Pull every line with "change" from the data below and copy it.

········

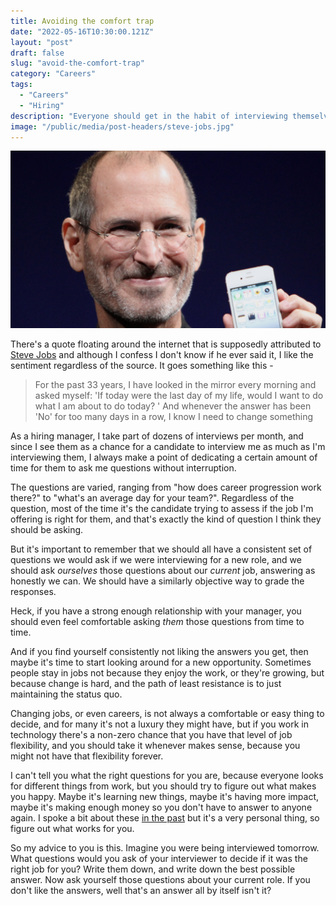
 ```yaml
---
title: Avoiding the comfort trap
date: "2022-05-16T10:30:00.121Z"
layout: "post"
draft: false
slug: "avoid-the-comfort-trap"
category: "Careers"
tags:
  - "Careers"
  - "Hiring"
description: "Everyone should get in the habit of interviewing themselves for their own jobs. Here's my advice on why, and it's probably not what you think."
image: "/public/media/post-headers/steve-jobs.jpg"
---
```


![A picture of Steve Jobs, co-founder of Apple. He is holding an iPhone on stage at an Apple event, but the photo is tightly cropped, showing only his shoulders and above.](/public/media/post-headers/steve-jobs.jpg)

There's a quote floating around the internet that is supposedly attributed to [Steve Jobs](https://en.wikipedia.org/wiki/Steve_Jobs) and although I confess I don't know if he ever said it, I like the sentiment regardless of the source. It goes something like this -

> For the past 33 years, I have looked in the mirror every morning and asked myself: 'If today were the last day of my life, would I want to do what I am about to do today? ' And whenever the answer has been 'No' for too many days in a row, I know I need to change something

As a hiring manager, I take part of dozens of interviews per month, and since I see them as a chance for a candidate to interview me as much as I'm interviewing them, I always make a point of dedicating a certain amount of time for them to ask me questions without interruption.

The questions are varied, ranging from "how does career progression work there?" to "what's an average day for your team?". Regardless of the question, most of the time it's the candidate trying to assess if the job I'm offering is right for them, and that's exactly the kind of question I think they should be asking.

But it's important to remember that we should all have a consistent set of questions we would ask if we were interviewing for a new role, and we should ask _ourselves_ those questions about our _current_ job, answering as honestly we can. We should have a similarly objective way to grade the responses.

Heck, if you have a strong enough relationship with your manager, you should even feel comfortable asking _them_ those questions from time to time.

And if you find yourself consistently not liking the answers you get, then maybe it's time to start looking around for a new opportunity. Sometimes people stay in jobs not because they enjoy the work, or they're growing, but because change is hard, and the path of least resistance is to just maintaining the status quo.

Changing jobs, or even careers, is not always a comfortable or easy thing to decide, and for many it's not a luxury they might have, but if you work in technology there's a non-zero chance that you have that level of job flexibility, and you should take it whenever makes sense, because you might not have that flexibility forever.

I can't tell you what the right questions for you are, because everyone looks for different things from work, but you should try to figure out what makes you happy. Maybe it's learning new things, maybe it's having more impact, maybe it's making enough money so you don't have to answer to anyone again. I spoke a bit about these [in the past](/posts/2022/05/answer-every-inmail#company-culture) but it's a very personal thing, so figure out what works for you.

So my advice to you is this. Imagine you were being interviewed tomorrow. What questions would you ask of your interviewer to decide if it was the right job for you? Write them down, and write down the best possible answer. Now ask yourself those questions about your current role. If you don't like the answers, well that's an answer all by itself isn't it?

········

#### [Problem solution]
> For the past 33 years, I have looked in the mirror every morning and asked myself: 'If today were the last day of my life, would I want to do what I am about to do today? ' And whenever the answer has been 'No' for too many days in a row, I know I need to change something
And if you find yourself consistently not liking the answers you get, then maybe it's time to start looking around for a new opportunity. Sometimes people stay in jobs not because they enjoy the work, or they're growing, but because change is hard, and the path of least resistance is to just maintaining the status quo.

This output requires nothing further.